Ce rapport présente ces impacts climatiques et sera suivi de plusieurs considérations plus générales.

L’impact climatique de l’accord AELE-Mercosur lié à l’alimentation et à l’agriculture

L’accord commercial AELE-Mercosur a été élaboré parallèlement à l’accord avec l’UE, mais il est rarement évoqué. Pour le bloc de l’AELE, qui compte seulement 13,6 millions d’habitants, il s’agit de l’un des plus grands accords de libre-échange jamais conclus. Ces pays espèrent profiter principalement de la libéralisation des services, notamment le transport maritime. Pour le bloc du Mercosur, avec ses 284 millions d’habitants, c’est un accord de moindre portée. Ses membres escomptent que l’accord conduira à une augmentation des investissements des entreprises de l’AELE ainsi qu’à l’ouverture des marchés agricoles bien protégés de l’Association. L’agriculture représente actuellement 12 % des exportations du Mercosur vers les États de l’AELE.3

En termes de commerce agricole, l’accord devrait maintenir ou développer les exportations de bœuf, de volaille et d’aliments pour animaux (soja, maïs, blé et riz) du Mercosur. Mais les quantités échangées sont très faibles et il est donc possible que le principal impact concerne la volaille (exportée vers la Suisse) et le bœuf, le porc et l’agneau (exportés vers la Norvège) pour lesquels de nouveaux quotas ont été proposés. Pour l’AELE, l’accord devrait stimuler leurs propres exportations de fromage (de Norvège et de Suisse) et de poisson (de Norvège et d’Islande), seul le fromage faisant l’objet d’un quota contraignant.

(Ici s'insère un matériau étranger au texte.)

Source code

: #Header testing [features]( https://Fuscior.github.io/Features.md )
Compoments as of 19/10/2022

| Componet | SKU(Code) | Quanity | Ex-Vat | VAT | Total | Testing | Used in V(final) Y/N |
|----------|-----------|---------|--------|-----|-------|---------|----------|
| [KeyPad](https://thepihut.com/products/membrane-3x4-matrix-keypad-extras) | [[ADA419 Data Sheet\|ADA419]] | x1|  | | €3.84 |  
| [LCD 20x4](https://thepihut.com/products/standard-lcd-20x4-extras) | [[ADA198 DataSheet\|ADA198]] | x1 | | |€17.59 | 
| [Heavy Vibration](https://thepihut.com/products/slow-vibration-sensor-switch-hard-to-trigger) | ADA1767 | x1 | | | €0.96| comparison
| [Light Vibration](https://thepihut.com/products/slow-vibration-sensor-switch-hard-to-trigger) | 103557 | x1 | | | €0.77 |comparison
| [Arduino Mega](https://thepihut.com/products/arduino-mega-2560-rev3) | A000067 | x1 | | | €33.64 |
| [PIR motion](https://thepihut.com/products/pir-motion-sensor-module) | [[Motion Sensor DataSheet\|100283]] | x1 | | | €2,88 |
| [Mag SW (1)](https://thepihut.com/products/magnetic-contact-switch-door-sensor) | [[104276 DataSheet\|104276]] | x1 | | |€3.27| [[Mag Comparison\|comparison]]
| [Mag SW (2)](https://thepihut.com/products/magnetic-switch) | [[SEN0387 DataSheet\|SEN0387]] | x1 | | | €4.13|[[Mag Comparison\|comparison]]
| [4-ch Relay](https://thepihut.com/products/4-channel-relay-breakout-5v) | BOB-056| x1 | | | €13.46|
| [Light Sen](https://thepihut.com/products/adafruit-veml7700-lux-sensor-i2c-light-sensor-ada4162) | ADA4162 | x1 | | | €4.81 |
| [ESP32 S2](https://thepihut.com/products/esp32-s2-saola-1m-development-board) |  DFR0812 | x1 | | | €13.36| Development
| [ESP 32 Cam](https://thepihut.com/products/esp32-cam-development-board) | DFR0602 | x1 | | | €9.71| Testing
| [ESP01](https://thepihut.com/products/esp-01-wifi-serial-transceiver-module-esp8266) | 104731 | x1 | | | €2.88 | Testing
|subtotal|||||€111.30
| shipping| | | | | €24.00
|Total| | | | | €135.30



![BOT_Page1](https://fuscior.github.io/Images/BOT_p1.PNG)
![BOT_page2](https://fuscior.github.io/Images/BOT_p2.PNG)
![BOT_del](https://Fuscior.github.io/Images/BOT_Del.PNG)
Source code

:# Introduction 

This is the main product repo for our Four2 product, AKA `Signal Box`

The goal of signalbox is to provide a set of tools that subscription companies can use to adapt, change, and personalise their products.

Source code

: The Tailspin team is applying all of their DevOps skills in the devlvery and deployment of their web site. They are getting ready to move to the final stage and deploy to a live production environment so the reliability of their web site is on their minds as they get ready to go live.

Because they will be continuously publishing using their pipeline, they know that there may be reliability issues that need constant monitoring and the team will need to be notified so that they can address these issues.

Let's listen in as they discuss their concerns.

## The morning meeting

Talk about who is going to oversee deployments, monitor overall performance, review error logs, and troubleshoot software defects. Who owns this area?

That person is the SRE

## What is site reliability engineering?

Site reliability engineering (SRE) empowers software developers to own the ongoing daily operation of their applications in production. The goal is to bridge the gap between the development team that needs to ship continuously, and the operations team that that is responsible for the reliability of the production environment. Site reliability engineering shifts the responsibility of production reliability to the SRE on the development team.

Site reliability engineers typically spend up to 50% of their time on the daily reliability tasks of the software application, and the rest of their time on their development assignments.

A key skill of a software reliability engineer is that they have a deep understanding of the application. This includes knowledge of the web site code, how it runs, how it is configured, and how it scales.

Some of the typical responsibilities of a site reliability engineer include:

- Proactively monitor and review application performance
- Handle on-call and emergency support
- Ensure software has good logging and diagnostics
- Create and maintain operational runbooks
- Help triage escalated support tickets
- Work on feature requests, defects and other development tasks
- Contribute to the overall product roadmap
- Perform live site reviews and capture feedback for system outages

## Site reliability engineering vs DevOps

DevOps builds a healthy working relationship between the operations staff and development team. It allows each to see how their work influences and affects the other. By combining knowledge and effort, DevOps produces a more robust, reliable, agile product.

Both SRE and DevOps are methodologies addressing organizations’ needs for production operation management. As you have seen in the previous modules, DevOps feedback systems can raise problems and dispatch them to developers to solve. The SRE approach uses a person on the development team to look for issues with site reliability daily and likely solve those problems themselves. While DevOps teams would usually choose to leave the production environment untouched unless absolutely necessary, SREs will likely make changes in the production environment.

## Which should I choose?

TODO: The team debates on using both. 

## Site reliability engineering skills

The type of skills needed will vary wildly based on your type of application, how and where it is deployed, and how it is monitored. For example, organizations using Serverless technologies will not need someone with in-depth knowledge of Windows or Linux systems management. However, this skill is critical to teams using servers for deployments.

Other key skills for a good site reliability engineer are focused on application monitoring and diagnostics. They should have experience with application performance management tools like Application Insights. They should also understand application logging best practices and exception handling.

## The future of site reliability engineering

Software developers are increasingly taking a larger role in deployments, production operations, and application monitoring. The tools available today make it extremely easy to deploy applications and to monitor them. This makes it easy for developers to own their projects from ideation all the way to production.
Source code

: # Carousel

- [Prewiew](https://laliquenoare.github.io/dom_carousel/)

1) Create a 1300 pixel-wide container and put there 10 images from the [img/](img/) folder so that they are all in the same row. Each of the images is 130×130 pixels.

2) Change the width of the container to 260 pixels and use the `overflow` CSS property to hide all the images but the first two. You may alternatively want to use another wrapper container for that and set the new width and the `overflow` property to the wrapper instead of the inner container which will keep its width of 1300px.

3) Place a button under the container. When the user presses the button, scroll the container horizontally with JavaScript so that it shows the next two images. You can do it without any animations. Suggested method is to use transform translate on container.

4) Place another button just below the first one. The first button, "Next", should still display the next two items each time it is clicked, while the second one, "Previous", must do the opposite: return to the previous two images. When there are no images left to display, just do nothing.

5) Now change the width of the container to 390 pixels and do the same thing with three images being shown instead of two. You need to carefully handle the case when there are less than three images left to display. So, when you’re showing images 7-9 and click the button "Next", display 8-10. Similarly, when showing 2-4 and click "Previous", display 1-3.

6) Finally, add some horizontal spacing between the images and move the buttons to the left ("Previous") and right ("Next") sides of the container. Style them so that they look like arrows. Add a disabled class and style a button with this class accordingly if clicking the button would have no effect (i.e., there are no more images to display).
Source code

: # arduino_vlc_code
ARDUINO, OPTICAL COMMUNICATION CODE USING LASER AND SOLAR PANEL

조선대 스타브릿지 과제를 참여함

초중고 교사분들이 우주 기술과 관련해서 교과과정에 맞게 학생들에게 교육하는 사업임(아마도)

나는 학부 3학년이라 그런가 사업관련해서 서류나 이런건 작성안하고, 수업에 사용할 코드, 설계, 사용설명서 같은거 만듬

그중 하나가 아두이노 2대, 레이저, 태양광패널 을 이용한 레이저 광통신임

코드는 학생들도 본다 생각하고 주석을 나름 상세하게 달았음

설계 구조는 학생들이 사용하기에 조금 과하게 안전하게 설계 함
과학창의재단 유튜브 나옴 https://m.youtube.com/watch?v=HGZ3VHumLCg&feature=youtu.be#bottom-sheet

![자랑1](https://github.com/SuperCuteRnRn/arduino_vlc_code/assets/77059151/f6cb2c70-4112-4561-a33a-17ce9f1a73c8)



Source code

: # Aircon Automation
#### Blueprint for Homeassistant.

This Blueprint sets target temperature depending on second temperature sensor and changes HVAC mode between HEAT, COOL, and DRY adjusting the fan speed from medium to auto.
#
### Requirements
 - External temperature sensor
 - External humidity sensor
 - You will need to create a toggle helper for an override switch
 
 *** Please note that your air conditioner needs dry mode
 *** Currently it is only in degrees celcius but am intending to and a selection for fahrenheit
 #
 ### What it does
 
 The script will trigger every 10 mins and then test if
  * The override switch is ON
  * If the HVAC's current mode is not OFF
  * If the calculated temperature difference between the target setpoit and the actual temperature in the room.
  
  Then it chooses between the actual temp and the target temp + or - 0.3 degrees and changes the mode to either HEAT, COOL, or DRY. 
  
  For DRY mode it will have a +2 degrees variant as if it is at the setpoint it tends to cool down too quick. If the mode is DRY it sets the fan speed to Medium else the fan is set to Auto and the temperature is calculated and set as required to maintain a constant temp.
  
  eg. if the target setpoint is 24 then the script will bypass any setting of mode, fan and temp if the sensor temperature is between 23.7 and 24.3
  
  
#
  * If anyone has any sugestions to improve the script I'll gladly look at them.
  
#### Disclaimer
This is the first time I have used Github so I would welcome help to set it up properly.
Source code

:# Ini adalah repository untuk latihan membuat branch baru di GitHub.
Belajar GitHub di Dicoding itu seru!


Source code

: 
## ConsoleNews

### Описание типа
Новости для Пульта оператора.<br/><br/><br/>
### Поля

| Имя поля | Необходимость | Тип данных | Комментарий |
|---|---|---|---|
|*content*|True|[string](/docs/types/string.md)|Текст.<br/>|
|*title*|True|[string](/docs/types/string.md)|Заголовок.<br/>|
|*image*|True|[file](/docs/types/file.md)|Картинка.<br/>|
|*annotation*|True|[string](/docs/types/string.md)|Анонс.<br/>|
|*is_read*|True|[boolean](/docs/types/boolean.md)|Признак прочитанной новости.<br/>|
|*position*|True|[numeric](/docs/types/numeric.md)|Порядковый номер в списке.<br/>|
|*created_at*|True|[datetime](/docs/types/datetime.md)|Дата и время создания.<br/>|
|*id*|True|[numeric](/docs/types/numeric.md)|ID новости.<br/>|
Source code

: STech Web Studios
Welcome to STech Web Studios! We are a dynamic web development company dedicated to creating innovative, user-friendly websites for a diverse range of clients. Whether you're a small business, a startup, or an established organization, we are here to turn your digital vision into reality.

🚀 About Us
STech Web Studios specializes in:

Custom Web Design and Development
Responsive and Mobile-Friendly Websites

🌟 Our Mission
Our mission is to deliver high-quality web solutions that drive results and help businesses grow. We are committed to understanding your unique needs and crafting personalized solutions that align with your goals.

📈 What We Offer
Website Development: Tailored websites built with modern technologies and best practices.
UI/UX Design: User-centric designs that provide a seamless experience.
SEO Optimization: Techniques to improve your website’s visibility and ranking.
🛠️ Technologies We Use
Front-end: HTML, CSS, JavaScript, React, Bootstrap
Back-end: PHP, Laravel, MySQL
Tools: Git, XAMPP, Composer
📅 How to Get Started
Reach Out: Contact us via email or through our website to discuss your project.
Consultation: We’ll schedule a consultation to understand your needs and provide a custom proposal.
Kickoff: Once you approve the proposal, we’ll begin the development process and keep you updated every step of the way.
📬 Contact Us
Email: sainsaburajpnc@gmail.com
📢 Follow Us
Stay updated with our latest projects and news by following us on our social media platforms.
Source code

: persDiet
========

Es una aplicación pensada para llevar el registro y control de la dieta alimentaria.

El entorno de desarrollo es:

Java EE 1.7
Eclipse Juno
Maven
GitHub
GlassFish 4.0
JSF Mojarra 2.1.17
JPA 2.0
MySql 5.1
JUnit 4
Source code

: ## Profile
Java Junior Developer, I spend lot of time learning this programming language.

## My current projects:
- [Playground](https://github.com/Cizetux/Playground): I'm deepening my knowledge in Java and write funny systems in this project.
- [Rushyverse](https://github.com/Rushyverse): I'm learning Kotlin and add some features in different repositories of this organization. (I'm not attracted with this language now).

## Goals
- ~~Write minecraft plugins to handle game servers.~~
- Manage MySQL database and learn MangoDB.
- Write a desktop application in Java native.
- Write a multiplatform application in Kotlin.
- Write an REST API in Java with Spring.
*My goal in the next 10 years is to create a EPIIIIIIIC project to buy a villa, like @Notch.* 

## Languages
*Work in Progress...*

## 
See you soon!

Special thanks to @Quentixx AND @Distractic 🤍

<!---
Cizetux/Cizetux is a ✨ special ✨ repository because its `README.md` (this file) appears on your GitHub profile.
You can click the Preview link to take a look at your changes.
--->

L’accord AELE-Mercosur prévoit des quotas pour toute une série de produits agricoles, dont 10 génèrent d’importantes émissions de gaz à effet de serre. Il n’y a pas de quotas pour le commerce du poisson et des engrais, qui ont également une empreinte climatique importante, de sorte que toute augmentation du commerce causée par l’accord pour ces produits n’entre pas dans nos calculs. Le tableau 1 présente un résumé des résultats. La méthodologie est expliquée à l’annexe 1 tandis que les calculs complets sont disponibles à l’Annexe 2. Les chiffres des émissions sont annuels, tout comme les quotas correspondants.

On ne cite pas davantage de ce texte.